When we know a company is capable of products like this, we expect greatness from that company all the time. If Sony could make every product as wonderful as its new camera, the company could once again be a gadget king.
Sony's problem is inconsistency. For every time the company makes our eyes drool with an amazing new prototype TV for the future, it releases an overpriced Bravia for uninspiring use today. For every brilliant Tablet S, we get a terrible Tablet P. And then just weeks after the horror-tragedy of the SmartWatch, here comes the DSC-RX100 — a spectacular camera, and probably one of the most important gadgets in years. Why? Unparalleled design sure doesn't hurt.
When you put the DSC-RX100 next to another, already fantastic gadget, you see how brilliant Sony can be. The Canon S100 is a terrific camera in its own right, but the RX100 absolutely smokes it across every single facet. Forget image quality — look at each minuscule detail. The layouts of the cameras, from dials to buttons to grips and power buttons, are virtually identical. It's almost a standardised scheme. But each of those buttons, knobs and rounded lines is unquestionably superior in Sony's iteration. The smoothness of the lens wheel. The sturdiness of the mode dial. The industrial handsomeness of its face, harkening back to an expensive stereo in miniature. Adrian nailed it in our review:
Its build quality is rock solid. Lines are squeaky clean. Buttons, knobs and dials have much more satisfying clicks and spins. It looks and feels like a premium device in ways that the S100 could only dream of. OK, cool, so it's another small, expensive point-and-shoot. But then you turn it on.
And the software beneath is just as lovely as its black shell — fast, intuitive and useful. Again, the complete opposite of the SmartWatch.
So how did one womb birth two antithetical twins? Sony doesn't help itself. Its products — a dizzying diversity of them — are shuttered apart, relegated to departmental "silos" that don't talk to one another. Sony's last CEO, Howard Stringer, knew how important it was to end the silo culture within Sony and add something the giant had lost over the decades: focus. The same focus that had given Apple the reach to snatch the LED-encrusted crown off Sony's head.
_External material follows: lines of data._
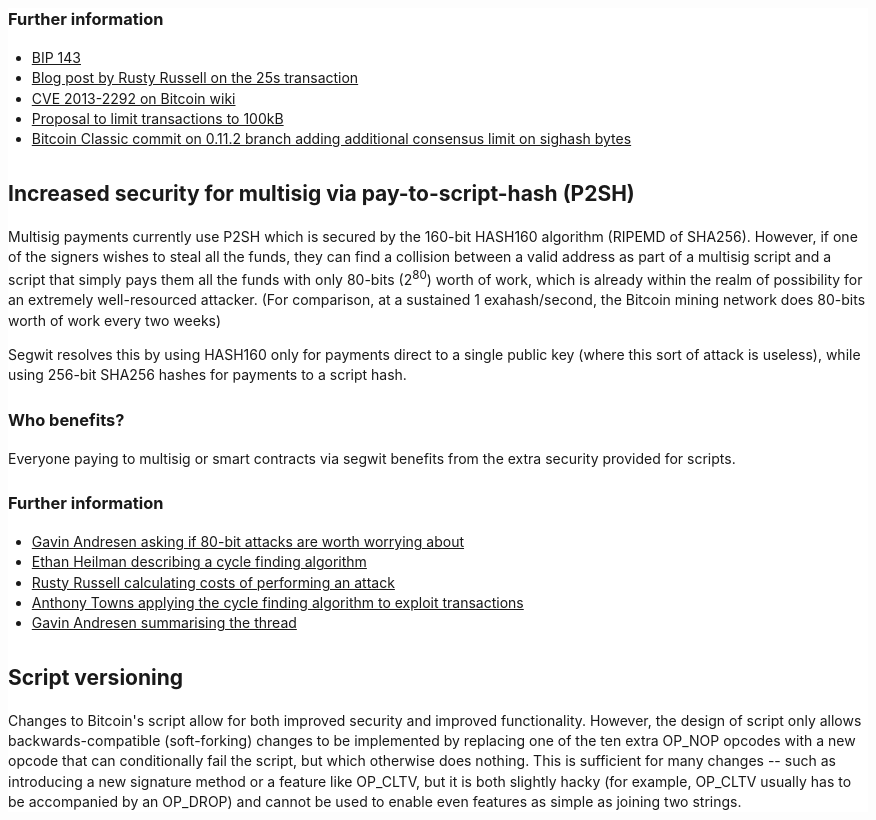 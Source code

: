 ### Further information

 * [BIP 143](https://github.com/bitcoin/bips/blob/master/bip-0143.mediawiki)
 * [Blog post by Rusty Russell on the 25s transaction](http://rusty.ozlabs.org/?p=522)
 * [CVE 2013-2292 on Bitcoin wiki](https://en.bitcoin.it/wiki/Common_Vulnerabilities_and_Exposures#CVE-2013-2292)
 * [Proposal to limit transactions to 100kB](https://lists.linuxfoundation.org/pipermail/bitcoin-dev/2015-July/009494.html)
 * [Bitcoin Classic commit on 0.11.2 branch adding additional consensus limit on sighash bytes](https://github.com/bitcoinclassic/bitcoinclassic/commit/842dc24b23ad9551c67672660c4cba882c4c840a)

## Increased security for multisig via pay-to-script-hash (P2SH)

Multisig payments currently use P2SH which is secured by the 160-bit HASH160 algorithm (RIPEMD of SHA256). However, if one of the signers wishes to steal all the funds, they can find a collision between a valid address as part of a multisig script and a script that simply pays them all the funds with only 80-bits (2<sup>80</sup>) worth of work, which is already within the realm of possibility for an extremely well-resourced attacker. (For comparison, at a sustained 1 exahash/second, the Bitcoin mining network does 80-bits worth of work every two weeks)

Segwit resolves this by using HASH160 only for payments direct to a single public key (where this sort of attack is useless), while using 256-bit SHA256 hashes for payments to a script hash.

### Who benefits?

Everyone paying to multisig or smart contracts via segwit benefits from the extra security provided for scripts.

### Further information

 * [Gavin Andresen asking if 80-bit attacks are worth worrying about](https://lists.linuxfoundation.org/pipermail/bitcoin-dev/2016-January/012198.html)
 * [Ethan Heilman describing a cycle finding algorithm](https://lists.linuxfoundation.org/pipermail/bitcoin-dev/2016-January/012202.html)
 * [Rusty Russell calculating costs of performing an attack](https://lists.linuxfoundation.org/pipermail/bitcoin-dev/2016-January/012227.html)
 * [Anthony Towns applying the cycle finding algorithm to exploit transactions](https://lists.linuxfoundation.org/pipermail/bitcoin-dev/2016-January/012218.html)
 * [Gavin Andresen summarising the thread](https://lists.linuxfoundation.org/pipermail/bitcoin-dev/2016-January/012234.html)

## Script versioning

Changes to Bitcoin's script allow for both improved security and improved functionality. However, the design of script only allows backwards-compatible (soft-forking) changes to be implemented by replacing one of the ten extra OP\_NOP opcodes with a new opcode that can conditionally fail the script, but which otherwise does nothing. This is sufficient for many changes -- such as introducing a new signature method or a feature like OP\_CLTV, but it is both slightly hacky (for example, OP\_CLTV usually has to be accompanied by an OP\_DROP) and cannot be used to enable even features as simple as joining two strings.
It's easy to see a common design language across almost every single Apple product, from iPhones to iMacs. But almost every Sony build, by comparison, seems like it could've come from a separate company. And in a way, they sort of do, with TVs, speakers, phones, cameras and the rest of the catalogue all churned out by engineers with blinders on. There's not enough teamwork, no unity, and it manifests in the plastic and metal things Sony sells us. Stringer's successor, Kaz Hirai, doesn't seem to have fixed this — the corporate inertia of a company that big might just be too powerful for one man to overcome.
But it has to be overcome. A mega-manufacturer like Sony shouldn't be so uneven, so erratic. And it can't afford to be, because every toxic release like the SmartWatch hurts Sony more than an enormous victory like the RX100 helps.
Sony needs to put all of its smart people in one room. The brains that made the RX100 should butt heads with those who gave the SmartWatch a shot. Product departments should have open doors or no doors. Sony's design process needs to be consolidated so that the same care given to the best thing is given to every thing.
The current way of doing business and making things isn't working anymore. This needs to change. Otherwise, Sony — a hardware deity — will be remembered more for its schizophrenic decline than its stellar spikes. And what a shame that'd be, from a company that hasn't just made some good stuff, but is a genuine cultural force. It's hackneyed to cite the Walkman, but I don't care. Sony made the gadgets that not only changed the way we lived our lives — entire albums you can carry with you! — but made us fall in love with technology. Sony stood for beauty, for making amazement something you can buy on a shelf, for transforming the stunning into the commonplace. It's messing up, yes — but only because it's not looking at and listening to itself.